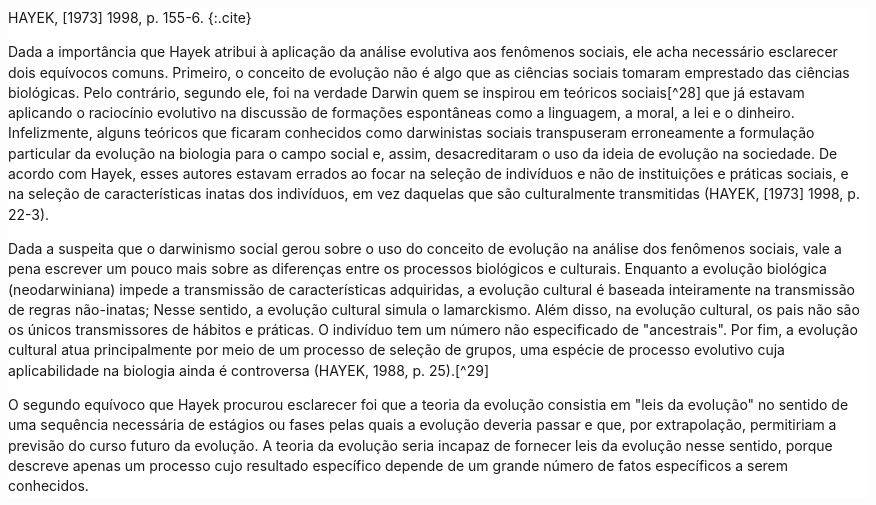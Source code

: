 HAYEK, [1973] 1998, p. 155-6.
{:.cite}

Dada a importância que Hayek atribui à aplicação da análise evolutiva aos fenômenos sociais, ele acha necessário esclarecer dois equívocos comuns. Primeiro, o conceito de evolução não é algo que as ciências sociais tomaram emprestado das ciências biológicas. Pelo contrário, segundo ele, foi na verdade Darwin quem se inspirou em teóricos sociais[^28] que já estavam aplicando o raciocínio evolutivo na discussão de formações espontâneas como a linguagem, a moral, a lei e o dinheiro. Infelizmente, alguns teóricos que ficaram conhecidos como darwinistas sociais transpuseram erroneamente a formulação particular da evolução na biologia para o campo social e, assim, desacreditaram o uso da ideia de evolução na sociedade. De acordo com Hayek, esses autores estavam errados ao focar na seleção de indivíduos e não de instituições e práticas sociais, e na seleção de características inatas dos indivíduos, em vez daquelas que são culturalmente transmitidas (HAYEK, [1973] 1998, p. 22-3).

Dada a suspeita que o darwinismo social gerou sobre o uso do conceito de evolução na análise dos fenômenos sociais, vale a pena escrever um pouco mais sobre as diferenças entre os processos biológicos e culturais. Enquanto a evolução biológica (neodarwiniana) impede a transmissão de características adquiridas, a evolução cultural é baseada inteiramente na transmissão de regras não-inatas; Nesse sentido, a evolução cultural simula o lamarckismo. Além disso, na evolução cultural, os pais não são os únicos transmissores de hábitos e práticas. O indivíduo tem um número não especificado de "ancestrais". Por fim, a evolução cultural atua principalmente por meio de um processo de seleção de grupos, uma espécie de processo evolutivo cuja aplicabilidade na biologia ainda é controversa (HAYEK, 1988, p. 25).[^29]

O segundo equívoco que Hayek procurou esclarecer foi que a teoria da evolução consistia em "leis da evolução" no sentido de uma sequência necessária de estágios ou fases pelas quais a evolução deveria passar e que, por extrapolação, permitiriam a previsão do curso futuro da evolução. A teoria da evolução seria incapaz de fornecer leis da evolução nesse sentido, porque descreve apenas um processo cujo resultado específico depende de um grande número de fatos específicos a serem conhecidos.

● WORK TO BE COMPLETED:
All that is wanted is a faithful reproduction of the line above with "1998, p. 155-6.", the line with "Dada a suspeita", and every line in between.

● ANSWER TO THIS PROBLEM:
: HAYEK, [1973] 1998, p. 155-6.
{:.cite}

Dada a importância que Hayek atribui à aplicação da análise evolutiva aos fenômenos sociais, ele acha necessário esclarecer dois equívocos comuns. Primeiro, o conceito de evolução não é algo que as ciências sociais tomaram emprestado das ciências biológicas. Pelo contrário, segundo ele, foi na verdade Darwin quem se inspirou em teóricos sociais[^28] que já estavam aplicando o raciocínio evolutivo na discussão de formações espontâneas como a linguagem, a moral, a lei e o dinheiro. Infelizmente, alguns teóricos que ficaram conhecidos como darwinistas sociais transpuseram erroneamente a formulação particular da evolução na biologia para o campo social e, assim, desacreditaram o uso da ideia de evolução na sociedade. De acordo com Hayek, esses autores estavam errados ao focar na seleção de indivíduos e não de instituições e práticas sociais, e na seleção de características inatas dos indivíduos, em vez daquelas que são culturalmente transmitidas (HAYEK, [1973] 1998, p. 22-3).

Dada a suspeita que o darwinismo social gerou sobre o uso do conceito de evolução na análise dos fenômenos sociais, vale a pena escrever um pouco mais sobre as diferenças entre os processos biológicos e culturais. Enquanto a evolução biológica (neodarwiniana) impede a transmissão de características adquiridas, a evolução cultural é baseada inteiramente na transmissão de regras não-inatas; Nesse sentido, a evolução cultural simula o lamarckismo. Além disso, na evolução cultural, os pais não são os únicos transmissores de hábitos e práticas. O indivíduo tem um número não especificado de "ancestrais". Por fim, a evolução cultural atua principalmente por meio de um processo de seleção de grupos, uma espécie de processo evolutivo cuja aplicabilidade na biologia ainda é controversa (HAYEK, 1988, p. 25).[^29]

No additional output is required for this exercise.